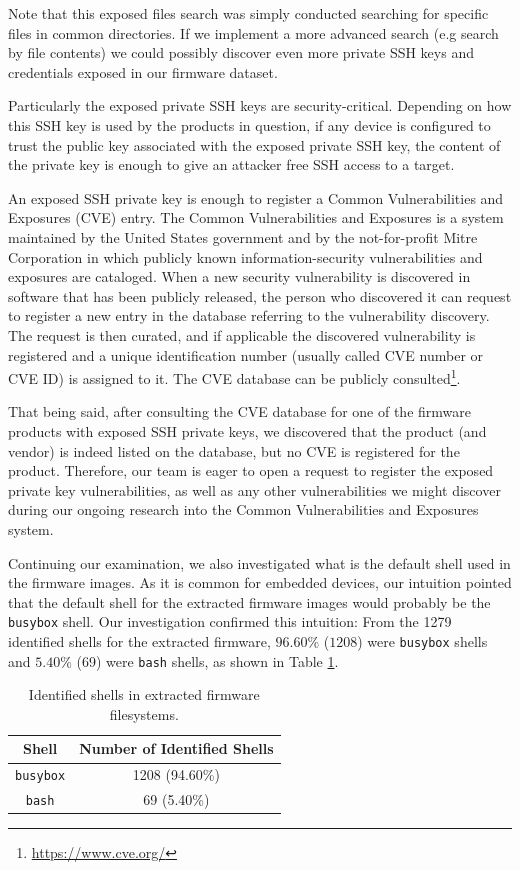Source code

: Note that this exposed files search was simply conducted searching for specific files in common directories. If we implement a more advanced search (e.g search by file contents) we could possibly discover even more private SSH keys and credentials exposed in our firmware dataset.

Particularly the exposed private SSH keys are security-critical. Depending on how this SSH key is used by the products in question, if any device is configured to trust the public key associated with the exposed private SSH key, the content of the private key is enough to give an attacker free SSH access to a target.

An exposed SSH private key is enough to register a Common Vulnerabilities and Exposures (CVE) entry. The Common Vulnerabilities and Exposures is a system maintained by the United States government and by the not-for-profit Mitre Corporation in which publicly known information-security vulnerabilities and exposures are cataloged. When a new security vulnerability is discovered in software that has been publicly released, the person who discovered it can request to register a new entry in the database referring to the vulnerability discovery. The request is then curated, and if applicable the discovered vulnerability is registered and a unique identification number (usually called CVE number or CVE ID) is assigned to it. The CVE database can be publicly consulted\footnote{\url{https://www.cve.org/}}.

That being said, after consulting the CVE database for one of the firmware products with exposed SSH private keys, we discovered that the product (and vendor) is indeed listed on the database, but no CVE is registered for the product. Therefore, our team is eager to open a request to register the exposed private key vulnerabilities, as well as any other vulnerabilities we might discover during our ongoing research into the Common Vulnerabilities and Exposures system.

Continuing our examination, we also investigated what is the default shell used in the firmware images. As it is common for embedded devices, our intuition pointed that the default shell for the extracted firmware images would probably be the {\tt busybox} shell. Our investigation confirmed this intuition: From the 1279 identified shells for the extracted firmware, $96.60\%$ ($1208$) were {\tt busybox} shells and $5.40\%$ (69) were {\tt bash} shells, as shown in Table \ref{tab:shell-count}.

\begin{table}[H]
\centering
\caption{Identified shells in extracted firmware filesystems.}
\begin{tabular}{|c|c|}
\hline
\textbf{Shell} & \textbf{Number of Identified Shells} \\ \hline
{\tt busybox}        & 1208 (94.60\%)              \\
{\tt bash}           & 69 (5.40\%)                 \\ \hline
\end{tabular}
\label{tab:shell-count}
\end{table}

══════════════════════════════

# What you should do
What is the number of lines above that contain "firmware"? Answer with that number only.

# Solution to this problem
4